Where are the Spark logs on EMR? - scala

I'm not able to locate error logs or message's from println calls in Scala while running jobs on Spark in EMR.
Where can I access these?
I'm submitting the Spark job, written in Scala to EMR using script-runner.jar with arguments --deploy-mode set to cluster and --master set to yarn. It runs the job fine.
However I do not see my println statements in the Amazon EMR UI where it lists "stderr, stdoutetc. Furthermore if my job errors I don't see why it had an error. All I see is this in thestderr`:
15/05/27 20:24:44 INFO yarn.Client: Application report from ResourceManager:
application identifier: application_1432754139536_0002
appId: 2
clientToAMToken: null
appDiagnostics:
appMasterHost: ip-10-185-87-217.ec2.internal
appQueue: default
appMasterRpcPort: 0
appStartTime: 1432758272973
yarnAppState: FINISHED
distributedFinalState: FAILED
appTrackingUrl: http://10.150.67.62:9046/proxy/application_1432754139536_0002/A
appUser: hadoop
`

With the deploy mode of cluster on yarn the Spark driver and hence the user code executed will be within the Application Master container. It sounds like you had EMR debugging enabled on the cluster so logs should have also pushed to S3. In the S3 location look at task-attempts/<applicationid>/<firstcontainer>/*.

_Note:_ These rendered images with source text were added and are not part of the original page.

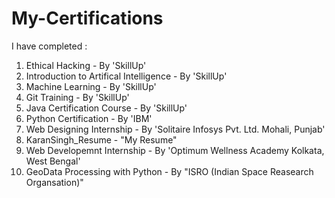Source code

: # My-Certifications
I have completed : 
1. Ethical Hacking - By 'SkillUp'
2. Introduction to Artifical Intelligence - By 'SkillUp'
3. Machine Learning - By 'SkillUp'
4. Git Training - By 'SkillUp'
5. Java Certification Course - By 'SkillUp'
6. Python Certification - By 'IBM'
7. Web Designing Internship - By 'Solitaire Infosys Pvt. Ltd. Mohali, Punjab'
8. KaranSingh_Resume - "My Resume"
9. Web Developemnt Internship - By 'Optimum Wellness Academy Kolkata, West Bengal'
10. GeoData Processing with Python - By "ISRO (Indian Space Reasearch Organsation)"
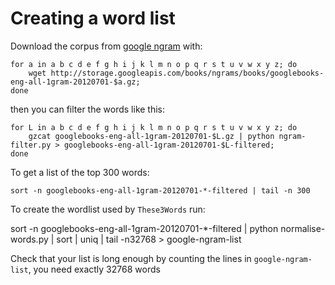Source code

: Creating a word list
====================

Download the corpus from [google ngram][googlengram] with:

    for a in a b c d e f g h i j k l m n o p q r s t u v w x y z; do
        wget http://storage.googleapis.com/books/ngrams/books/googlebooks-eng-all-1gram-20120701-$a.gz;
    done

[googlengram]: http://storage.googleapis.com/books/ngrams/books/datasetsv2.html

then you can filter the words like this:

    for L in a b c d e f g h i j k l m n o p q r s t u v w x y z; do
        gzcat googlebooks-eng-all-1gram-20120701-$L.gz | python ngram-filter.py > googlebooks-eng-all-1gram-20120701-$L-filtered;
    done

To get a list of the top 300 words:

    sort -n googlebooks-eng-all-1gram-20120701-*-filtered | tail -n 300

To create the wordlist used by `These3Words` run:

   sort -n googlebooks-eng-all-1gram-20120701-*-filtered | python normalise-words.py | sort | uniq | tail -n32768 > google-ngram-list

Check that your list is long enough by counting the lines
in `google-ngram-list`, you need exactly 32768 words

If you SSH into the master node of your cluster then you should be able to find the stdout, stderr, syslog and controller logs under:
/mnt/var/log/hadoop/steps/<stepname>

I also spent a lot of time figuring this out. Found logs in the following location:
EMR UI Console -> Summary -> Log URI -> Containers -> application_xxx_xxx -> container_yyy_yy_yy -> stdout.gz.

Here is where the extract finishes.